■ WHAT IS NEEDED: How does the data below read from its first line through the line containing "## Getting Started"? Print those lines exactly.
(Beginning of SUPPLIED RECORDS)
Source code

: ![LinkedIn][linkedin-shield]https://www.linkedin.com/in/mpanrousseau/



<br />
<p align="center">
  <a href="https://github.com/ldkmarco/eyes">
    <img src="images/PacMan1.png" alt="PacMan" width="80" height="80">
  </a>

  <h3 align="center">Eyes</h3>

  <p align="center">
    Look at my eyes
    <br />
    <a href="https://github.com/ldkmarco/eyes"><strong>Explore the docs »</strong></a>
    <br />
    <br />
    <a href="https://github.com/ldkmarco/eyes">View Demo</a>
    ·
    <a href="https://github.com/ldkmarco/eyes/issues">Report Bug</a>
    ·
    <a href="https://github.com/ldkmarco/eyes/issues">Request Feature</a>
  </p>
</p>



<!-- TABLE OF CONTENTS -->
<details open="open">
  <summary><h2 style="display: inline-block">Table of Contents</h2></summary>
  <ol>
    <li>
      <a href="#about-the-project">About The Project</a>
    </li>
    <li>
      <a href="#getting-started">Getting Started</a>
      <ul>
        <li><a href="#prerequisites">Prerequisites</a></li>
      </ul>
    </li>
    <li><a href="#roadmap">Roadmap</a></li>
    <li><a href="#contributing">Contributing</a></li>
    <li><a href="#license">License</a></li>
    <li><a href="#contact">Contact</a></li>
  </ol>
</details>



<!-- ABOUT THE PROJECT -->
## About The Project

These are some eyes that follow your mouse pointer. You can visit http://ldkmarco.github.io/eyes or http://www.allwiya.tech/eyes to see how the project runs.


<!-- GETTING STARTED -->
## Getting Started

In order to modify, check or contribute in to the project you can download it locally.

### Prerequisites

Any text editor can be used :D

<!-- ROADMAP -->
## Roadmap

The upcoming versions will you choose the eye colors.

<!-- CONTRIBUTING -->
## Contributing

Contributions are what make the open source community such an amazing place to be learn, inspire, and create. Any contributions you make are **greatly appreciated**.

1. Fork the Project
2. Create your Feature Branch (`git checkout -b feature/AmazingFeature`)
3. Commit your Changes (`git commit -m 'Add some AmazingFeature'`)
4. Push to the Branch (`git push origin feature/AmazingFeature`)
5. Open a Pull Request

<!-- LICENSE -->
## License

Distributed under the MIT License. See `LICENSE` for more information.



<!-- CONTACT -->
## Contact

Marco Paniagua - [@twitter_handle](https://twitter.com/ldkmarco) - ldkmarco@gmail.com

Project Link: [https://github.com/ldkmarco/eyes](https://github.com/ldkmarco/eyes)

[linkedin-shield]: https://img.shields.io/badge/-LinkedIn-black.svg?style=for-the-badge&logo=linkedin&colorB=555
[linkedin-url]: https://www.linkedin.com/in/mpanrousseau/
(End of SUPPLIED RECORDS)
■ REPLY:
Source code

: ![LinkedIn][linkedin-shield]https://www.linkedin.com/in/mpanrousseau/



<br />
<p align="center">
  <a href="https://github.com/ldkmarco/eyes">
    <img src="images/PacMan1.png" alt="PacMan" width="80" height="80">
  </a>

  <h3 align="center">Eyes</h3>

  <p align="center">
    Look at my eyes
    <br />
    <a href="https://github.com/ldkmarco/eyes"><strong>Explore the docs »</strong></a>
    <br />
    <br />
    <a href="https://github.com/ldkmarco/eyes">View Demo</a>
    ·
    <a href="https://github.com/ldkmarco/eyes/issues">Report Bug</a>
    ·
    <a href="https://github.com/ldkmarco/eyes/issues">Request Feature</a>
  </p>
</p>



<!-- TABLE OF CONTENTS -->
<details open="open">
  <summary><h2 style="display: inline-block">Table of Contents</h2></summary>
  <ol>
    <li>
      <a href="#about-the-project">About The Project</a>
    </li>
    <li>
      <a href="#getting-started">Getting Started</a>
      <ul>
        <li><a href="#prerequisites">Prerequisites</a></li>
      </ul>
    </li>
    <li><a href="#roadmap">Roadmap</a></li>
    <li><a href="#contributing">Contributing</a></li>
    <li><a href="#license">License</a></li>
    <li><a href="#contact">Contact</a></li>
  </ol>
</details>



<!-- ABOUT THE PROJECT -->
## About The Project

These are some eyes that follow your mouse pointer. You can visit http://ldkmarco.github.io/eyes or http://www.allwiya.tech/eyes to see how the project runs.


<!-- GETTING STARTED -->
## Getting Started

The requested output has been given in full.